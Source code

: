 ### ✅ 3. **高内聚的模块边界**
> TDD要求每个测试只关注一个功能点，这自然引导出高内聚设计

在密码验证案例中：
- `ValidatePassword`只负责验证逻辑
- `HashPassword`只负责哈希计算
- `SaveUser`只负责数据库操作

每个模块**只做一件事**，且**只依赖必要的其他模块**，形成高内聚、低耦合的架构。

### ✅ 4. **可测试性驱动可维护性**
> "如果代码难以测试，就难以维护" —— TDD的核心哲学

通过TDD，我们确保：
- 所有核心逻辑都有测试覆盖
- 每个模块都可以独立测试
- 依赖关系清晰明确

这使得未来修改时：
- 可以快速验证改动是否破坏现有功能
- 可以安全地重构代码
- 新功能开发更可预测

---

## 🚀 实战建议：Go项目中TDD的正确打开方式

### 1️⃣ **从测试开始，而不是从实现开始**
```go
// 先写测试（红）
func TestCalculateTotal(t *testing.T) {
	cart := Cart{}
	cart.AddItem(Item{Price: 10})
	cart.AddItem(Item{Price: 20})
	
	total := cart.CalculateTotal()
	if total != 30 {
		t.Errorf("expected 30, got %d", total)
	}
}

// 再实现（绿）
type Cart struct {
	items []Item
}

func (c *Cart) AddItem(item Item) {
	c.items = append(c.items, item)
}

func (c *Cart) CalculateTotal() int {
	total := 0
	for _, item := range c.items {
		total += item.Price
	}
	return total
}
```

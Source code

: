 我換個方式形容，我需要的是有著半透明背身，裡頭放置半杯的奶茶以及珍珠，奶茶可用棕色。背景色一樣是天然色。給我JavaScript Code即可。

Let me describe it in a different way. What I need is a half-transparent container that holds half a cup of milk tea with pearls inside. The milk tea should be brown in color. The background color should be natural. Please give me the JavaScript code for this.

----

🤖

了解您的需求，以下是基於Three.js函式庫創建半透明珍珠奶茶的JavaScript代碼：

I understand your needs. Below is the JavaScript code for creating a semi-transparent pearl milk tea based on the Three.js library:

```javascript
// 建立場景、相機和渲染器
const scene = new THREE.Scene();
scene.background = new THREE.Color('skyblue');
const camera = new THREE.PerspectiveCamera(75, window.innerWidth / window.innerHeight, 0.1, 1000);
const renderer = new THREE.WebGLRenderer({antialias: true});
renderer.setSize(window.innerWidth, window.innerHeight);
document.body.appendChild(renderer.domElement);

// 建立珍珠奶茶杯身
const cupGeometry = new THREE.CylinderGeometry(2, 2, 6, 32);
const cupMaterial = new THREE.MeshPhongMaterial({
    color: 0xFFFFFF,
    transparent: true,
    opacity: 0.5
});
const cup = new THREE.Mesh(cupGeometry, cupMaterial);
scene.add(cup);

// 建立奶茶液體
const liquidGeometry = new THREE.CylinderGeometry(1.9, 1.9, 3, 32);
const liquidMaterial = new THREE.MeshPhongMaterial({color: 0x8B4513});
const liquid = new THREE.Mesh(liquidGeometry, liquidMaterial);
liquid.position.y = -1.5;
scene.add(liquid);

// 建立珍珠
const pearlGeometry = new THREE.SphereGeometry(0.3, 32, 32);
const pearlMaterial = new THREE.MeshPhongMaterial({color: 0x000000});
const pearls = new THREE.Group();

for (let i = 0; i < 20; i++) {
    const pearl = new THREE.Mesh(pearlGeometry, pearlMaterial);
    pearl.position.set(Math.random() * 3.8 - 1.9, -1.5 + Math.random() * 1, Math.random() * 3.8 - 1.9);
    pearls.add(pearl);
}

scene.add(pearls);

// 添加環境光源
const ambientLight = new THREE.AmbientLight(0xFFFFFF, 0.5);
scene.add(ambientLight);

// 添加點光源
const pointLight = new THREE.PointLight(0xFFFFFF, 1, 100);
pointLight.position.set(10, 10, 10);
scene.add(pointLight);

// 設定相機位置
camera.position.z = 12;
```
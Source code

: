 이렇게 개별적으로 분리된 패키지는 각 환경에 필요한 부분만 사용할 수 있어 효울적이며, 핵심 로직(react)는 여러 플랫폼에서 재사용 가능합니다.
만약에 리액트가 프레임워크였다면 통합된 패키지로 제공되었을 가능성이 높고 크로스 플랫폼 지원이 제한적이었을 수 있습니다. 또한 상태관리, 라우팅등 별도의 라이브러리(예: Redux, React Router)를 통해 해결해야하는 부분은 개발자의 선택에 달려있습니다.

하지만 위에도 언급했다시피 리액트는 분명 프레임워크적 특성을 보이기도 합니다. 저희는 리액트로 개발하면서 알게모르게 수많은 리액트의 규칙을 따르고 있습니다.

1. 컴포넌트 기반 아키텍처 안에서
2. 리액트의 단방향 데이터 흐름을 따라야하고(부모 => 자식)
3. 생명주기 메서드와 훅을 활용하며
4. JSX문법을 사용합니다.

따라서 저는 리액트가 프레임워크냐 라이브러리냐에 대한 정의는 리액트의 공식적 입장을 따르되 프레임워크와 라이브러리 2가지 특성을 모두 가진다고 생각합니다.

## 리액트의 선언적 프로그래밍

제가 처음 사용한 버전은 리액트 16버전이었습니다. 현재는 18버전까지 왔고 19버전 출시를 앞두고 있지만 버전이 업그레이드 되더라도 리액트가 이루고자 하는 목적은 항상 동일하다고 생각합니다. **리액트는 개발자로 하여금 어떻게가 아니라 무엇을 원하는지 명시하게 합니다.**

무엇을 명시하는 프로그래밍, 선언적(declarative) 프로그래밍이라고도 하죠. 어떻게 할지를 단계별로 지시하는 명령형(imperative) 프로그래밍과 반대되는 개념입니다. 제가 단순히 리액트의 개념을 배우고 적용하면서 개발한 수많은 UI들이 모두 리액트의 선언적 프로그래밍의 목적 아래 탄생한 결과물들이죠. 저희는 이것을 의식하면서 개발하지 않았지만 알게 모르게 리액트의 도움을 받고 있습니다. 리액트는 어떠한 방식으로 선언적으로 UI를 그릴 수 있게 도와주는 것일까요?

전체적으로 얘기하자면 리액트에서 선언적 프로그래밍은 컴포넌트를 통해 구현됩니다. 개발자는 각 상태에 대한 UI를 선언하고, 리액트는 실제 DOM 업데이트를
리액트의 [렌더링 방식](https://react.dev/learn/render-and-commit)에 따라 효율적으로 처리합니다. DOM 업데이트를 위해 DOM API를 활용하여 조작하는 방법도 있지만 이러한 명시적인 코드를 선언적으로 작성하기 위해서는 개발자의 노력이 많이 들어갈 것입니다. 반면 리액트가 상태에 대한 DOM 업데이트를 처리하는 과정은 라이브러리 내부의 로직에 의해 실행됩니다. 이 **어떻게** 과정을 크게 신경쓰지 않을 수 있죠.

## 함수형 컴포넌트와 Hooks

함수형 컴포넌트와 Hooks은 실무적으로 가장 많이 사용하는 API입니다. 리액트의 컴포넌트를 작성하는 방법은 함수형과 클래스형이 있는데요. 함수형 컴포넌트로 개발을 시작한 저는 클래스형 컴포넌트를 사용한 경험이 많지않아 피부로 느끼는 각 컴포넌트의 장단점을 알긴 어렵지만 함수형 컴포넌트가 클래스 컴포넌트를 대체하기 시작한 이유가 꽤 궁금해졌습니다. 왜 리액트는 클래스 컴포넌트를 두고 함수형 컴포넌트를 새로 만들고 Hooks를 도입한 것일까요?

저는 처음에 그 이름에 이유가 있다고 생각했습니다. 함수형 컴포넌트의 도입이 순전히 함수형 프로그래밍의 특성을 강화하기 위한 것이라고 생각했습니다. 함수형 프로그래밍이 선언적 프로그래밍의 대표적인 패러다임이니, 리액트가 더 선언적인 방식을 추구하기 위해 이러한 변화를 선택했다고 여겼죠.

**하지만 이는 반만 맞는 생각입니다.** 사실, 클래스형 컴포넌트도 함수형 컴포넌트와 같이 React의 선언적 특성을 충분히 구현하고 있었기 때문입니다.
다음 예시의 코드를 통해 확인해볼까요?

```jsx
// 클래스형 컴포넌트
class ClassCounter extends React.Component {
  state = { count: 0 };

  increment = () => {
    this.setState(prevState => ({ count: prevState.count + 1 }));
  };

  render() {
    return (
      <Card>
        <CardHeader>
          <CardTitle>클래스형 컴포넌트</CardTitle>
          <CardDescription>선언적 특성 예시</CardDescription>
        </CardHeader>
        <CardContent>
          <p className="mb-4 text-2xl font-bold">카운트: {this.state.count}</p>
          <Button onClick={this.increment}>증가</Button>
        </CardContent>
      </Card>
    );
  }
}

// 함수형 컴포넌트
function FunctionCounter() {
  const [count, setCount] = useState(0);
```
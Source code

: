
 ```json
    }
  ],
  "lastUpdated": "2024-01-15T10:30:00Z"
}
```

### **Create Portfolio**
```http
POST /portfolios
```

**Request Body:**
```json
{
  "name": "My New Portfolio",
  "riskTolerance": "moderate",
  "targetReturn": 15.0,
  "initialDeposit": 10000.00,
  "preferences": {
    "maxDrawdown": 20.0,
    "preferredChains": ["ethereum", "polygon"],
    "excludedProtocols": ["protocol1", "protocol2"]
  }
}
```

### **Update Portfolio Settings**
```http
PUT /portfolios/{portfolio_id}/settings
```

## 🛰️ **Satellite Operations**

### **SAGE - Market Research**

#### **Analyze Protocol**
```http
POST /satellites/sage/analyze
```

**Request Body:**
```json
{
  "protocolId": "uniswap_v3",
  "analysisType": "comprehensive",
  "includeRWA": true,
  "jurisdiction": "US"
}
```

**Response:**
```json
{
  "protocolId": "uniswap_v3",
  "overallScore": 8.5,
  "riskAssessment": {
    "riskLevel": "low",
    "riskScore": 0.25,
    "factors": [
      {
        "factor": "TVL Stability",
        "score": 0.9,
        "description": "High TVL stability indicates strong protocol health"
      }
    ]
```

■ What you need to do
Could you please copy the lines of the listing above exactly, from its first line through the line bearing "- 所有核心逻辑都有测试覆盖", and nothing more?

■ Task result
Source code

: ### ✅ 3. **高内聚的模块边界**
> TDD要求每个测试只关注一个功能点，这自然引导出高内聚设计

在密码验证案例中：
- `ValidatePassword`只负责验证逻辑
- `HashPassword`只负责哈希计算
- `SaveUser`只负责数据库操作

每个模块**只做一件事**，且**只依赖必要的其他模块**，形成高内聚、低耦合的架构。

### ✅ 4. **可测试性驱动可维护性**
> "如果代码难以测试，就难以维护" —— TDD的核心哲学

通过TDD，我们确保：
- 所有核心逻辑都有测试覆盖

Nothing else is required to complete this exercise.